Each line below should be written out again exactly.

::::::::

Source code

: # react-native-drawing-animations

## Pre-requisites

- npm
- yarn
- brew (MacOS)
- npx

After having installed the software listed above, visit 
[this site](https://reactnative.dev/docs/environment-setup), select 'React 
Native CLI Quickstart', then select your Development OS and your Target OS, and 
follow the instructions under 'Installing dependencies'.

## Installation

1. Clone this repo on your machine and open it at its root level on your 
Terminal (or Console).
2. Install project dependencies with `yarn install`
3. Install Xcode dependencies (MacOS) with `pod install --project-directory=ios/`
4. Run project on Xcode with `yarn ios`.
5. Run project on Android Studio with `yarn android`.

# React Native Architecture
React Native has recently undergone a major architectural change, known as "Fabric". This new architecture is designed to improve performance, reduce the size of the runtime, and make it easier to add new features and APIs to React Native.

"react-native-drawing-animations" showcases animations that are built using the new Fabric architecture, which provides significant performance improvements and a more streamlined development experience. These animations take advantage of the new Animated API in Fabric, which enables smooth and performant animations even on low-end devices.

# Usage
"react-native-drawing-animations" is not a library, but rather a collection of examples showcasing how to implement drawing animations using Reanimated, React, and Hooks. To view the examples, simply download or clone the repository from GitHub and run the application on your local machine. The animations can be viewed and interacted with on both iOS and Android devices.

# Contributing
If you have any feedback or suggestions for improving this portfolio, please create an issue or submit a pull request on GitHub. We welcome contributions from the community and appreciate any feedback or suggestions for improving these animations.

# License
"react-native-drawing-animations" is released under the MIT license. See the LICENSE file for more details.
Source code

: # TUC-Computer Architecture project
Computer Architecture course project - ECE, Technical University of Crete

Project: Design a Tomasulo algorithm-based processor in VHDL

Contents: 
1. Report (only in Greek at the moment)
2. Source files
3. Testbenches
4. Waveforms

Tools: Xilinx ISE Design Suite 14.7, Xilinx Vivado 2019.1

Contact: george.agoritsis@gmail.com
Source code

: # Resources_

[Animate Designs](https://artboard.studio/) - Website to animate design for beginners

::::::::

Response area ▸
Source code

: # react-native-drawing-animations

## Pre-requisites

- npm
- yarn
- brew (MacOS)
- npx

After having installed the software listed above, visit 
[this site](https://reactnative.dev/docs/environment-setup), select 'React 
Native CLI Quickstart', then select your Development OS and your Target OS, and 
follow the instructions under 'Installing dependencies'.

## Installation

1. Clone this repo on your machine and open it at its root level on your 
Terminal (or Console).
2. Install project dependencies with `yarn install`
3. Install Xcode dependencies (MacOS) with `pod install --project-directory=ios/`
4. Run project on Xcode with `yarn ios`.
5. Run project on Android Studio with `yarn android`.

# React Native Architecture
React Native has recently undergone a major architectural change, known as "Fabric". This new architecture is designed to improve performance, reduce the size of the runtime, and make it easier to add new features and APIs to React Native.

"react-native-drawing-animations" showcases animations that are built using the new Fabric architecture, which provides significant performance improvements and a more streamlined development experience. These animations take advantage of the new Animated API in Fabric, which enables smooth and performant animations even on low-end devices.

# Usage
"react-native-drawing-animations" is not a library, but rather a collection of examples showcasing how to implement drawing animations using Reanimated, React, and Hooks. To view the examples, simply download or clone the repository from GitHub and run the application on your local machine. The animations can be viewed and interacted with on both iOS and Android devices.

# Contributing
If you have any feedback or suggestions for improving this portfolio, please create an issue or submit a pull request on GitHub. We welcome contributions from the community and appreciate any feedback or suggestions for improving these animations.

# License
"react-native-drawing-animations" is released under the MIT license. See the LICENSE file for more details.
Source code

: # TUC-Computer Architecture project
Computer Architecture course project - ECE, Technical University of Crete

Project: Design a Tomasulo algorithm-based processor in VHDL

Contents: 
1. Report (only in Greek at the moment)
2. Source files
3. Testbenches
4. Waveforms

Tools: Xilinx ISE Design Suite 14.7, Xilinx Vivado 2019.1

Contact: george.agoritsis@gmail.com
Source code

: # Resources_

[Animate Designs](https://artboard.studio/) - Website to animate design for beginners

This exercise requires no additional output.